### THE PROBLEM
Among the lines of this material, find those holding the word "tweets" and report how many there are, with nothing added.

### DATA PROVIDED
== Segment start ==
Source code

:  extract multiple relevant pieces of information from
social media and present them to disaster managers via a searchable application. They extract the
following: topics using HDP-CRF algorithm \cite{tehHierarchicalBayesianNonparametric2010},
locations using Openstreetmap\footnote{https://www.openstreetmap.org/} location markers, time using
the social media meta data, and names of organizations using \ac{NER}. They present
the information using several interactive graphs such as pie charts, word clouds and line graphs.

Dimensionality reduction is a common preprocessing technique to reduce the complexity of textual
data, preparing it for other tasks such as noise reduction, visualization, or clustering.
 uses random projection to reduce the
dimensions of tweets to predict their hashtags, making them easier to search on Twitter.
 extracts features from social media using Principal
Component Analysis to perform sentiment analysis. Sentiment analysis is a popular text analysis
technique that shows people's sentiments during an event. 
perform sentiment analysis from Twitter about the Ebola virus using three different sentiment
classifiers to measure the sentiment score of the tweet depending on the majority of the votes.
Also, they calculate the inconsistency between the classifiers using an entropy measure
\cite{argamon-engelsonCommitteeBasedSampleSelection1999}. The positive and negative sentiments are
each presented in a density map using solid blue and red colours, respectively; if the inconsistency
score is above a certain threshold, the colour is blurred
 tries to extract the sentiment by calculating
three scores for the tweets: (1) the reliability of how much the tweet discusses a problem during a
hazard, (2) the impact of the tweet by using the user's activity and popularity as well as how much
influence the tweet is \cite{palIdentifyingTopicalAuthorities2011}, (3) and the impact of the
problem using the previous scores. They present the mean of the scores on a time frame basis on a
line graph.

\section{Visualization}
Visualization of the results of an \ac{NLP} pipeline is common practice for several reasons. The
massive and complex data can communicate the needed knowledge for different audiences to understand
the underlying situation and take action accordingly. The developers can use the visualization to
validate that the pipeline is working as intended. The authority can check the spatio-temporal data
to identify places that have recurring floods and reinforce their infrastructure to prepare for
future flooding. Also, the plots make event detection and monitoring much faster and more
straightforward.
== Segment end ==
== Segment start ==
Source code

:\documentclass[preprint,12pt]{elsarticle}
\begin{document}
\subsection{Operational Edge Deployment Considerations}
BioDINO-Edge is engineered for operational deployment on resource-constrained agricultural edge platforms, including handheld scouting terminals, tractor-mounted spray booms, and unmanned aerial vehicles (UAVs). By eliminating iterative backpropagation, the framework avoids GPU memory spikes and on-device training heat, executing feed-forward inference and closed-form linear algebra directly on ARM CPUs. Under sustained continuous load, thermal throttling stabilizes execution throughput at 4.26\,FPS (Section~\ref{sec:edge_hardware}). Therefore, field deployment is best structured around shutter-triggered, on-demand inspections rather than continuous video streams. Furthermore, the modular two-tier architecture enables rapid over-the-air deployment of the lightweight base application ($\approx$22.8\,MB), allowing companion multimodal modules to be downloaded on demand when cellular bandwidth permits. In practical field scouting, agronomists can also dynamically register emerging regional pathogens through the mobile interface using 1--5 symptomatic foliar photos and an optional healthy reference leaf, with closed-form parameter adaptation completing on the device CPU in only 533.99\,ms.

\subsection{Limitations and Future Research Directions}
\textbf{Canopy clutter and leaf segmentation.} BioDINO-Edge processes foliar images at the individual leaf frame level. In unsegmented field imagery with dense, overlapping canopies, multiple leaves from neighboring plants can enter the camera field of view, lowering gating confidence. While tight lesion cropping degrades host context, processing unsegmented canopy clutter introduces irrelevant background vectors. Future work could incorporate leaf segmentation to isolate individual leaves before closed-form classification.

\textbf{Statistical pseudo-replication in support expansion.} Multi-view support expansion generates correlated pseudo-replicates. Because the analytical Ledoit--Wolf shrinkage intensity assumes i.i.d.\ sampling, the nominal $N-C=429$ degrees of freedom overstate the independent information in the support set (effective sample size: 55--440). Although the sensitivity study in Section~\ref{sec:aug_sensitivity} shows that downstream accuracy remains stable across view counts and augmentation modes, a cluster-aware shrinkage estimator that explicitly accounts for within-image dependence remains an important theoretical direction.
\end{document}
== Segment end ==
== Segment start ==
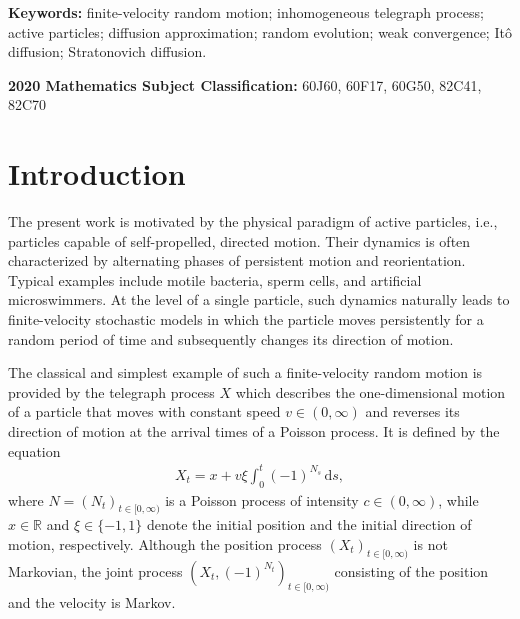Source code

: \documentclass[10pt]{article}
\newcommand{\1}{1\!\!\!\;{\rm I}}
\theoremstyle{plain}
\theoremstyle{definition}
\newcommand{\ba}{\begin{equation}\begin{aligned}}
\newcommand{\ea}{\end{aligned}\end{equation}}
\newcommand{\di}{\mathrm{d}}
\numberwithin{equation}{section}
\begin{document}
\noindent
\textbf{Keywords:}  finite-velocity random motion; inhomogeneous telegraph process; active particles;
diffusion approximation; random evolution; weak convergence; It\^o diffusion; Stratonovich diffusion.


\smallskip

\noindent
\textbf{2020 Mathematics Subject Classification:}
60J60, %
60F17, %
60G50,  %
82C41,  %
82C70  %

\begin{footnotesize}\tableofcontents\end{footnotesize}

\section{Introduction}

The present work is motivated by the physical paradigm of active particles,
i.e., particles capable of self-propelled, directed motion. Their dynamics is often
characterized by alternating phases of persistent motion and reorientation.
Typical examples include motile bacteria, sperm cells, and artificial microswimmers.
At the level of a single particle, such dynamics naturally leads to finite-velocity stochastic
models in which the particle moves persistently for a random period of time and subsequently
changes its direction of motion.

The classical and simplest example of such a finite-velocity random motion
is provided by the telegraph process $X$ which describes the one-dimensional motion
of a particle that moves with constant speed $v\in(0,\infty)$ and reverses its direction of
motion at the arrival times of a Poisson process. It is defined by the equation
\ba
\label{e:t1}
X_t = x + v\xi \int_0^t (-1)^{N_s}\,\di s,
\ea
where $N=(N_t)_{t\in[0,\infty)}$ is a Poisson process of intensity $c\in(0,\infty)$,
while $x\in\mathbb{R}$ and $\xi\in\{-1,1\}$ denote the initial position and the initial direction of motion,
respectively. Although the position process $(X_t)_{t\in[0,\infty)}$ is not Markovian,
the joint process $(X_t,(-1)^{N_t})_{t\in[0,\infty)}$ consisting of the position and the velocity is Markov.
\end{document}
== Segment end ==
### EXPECTED ANSWER
2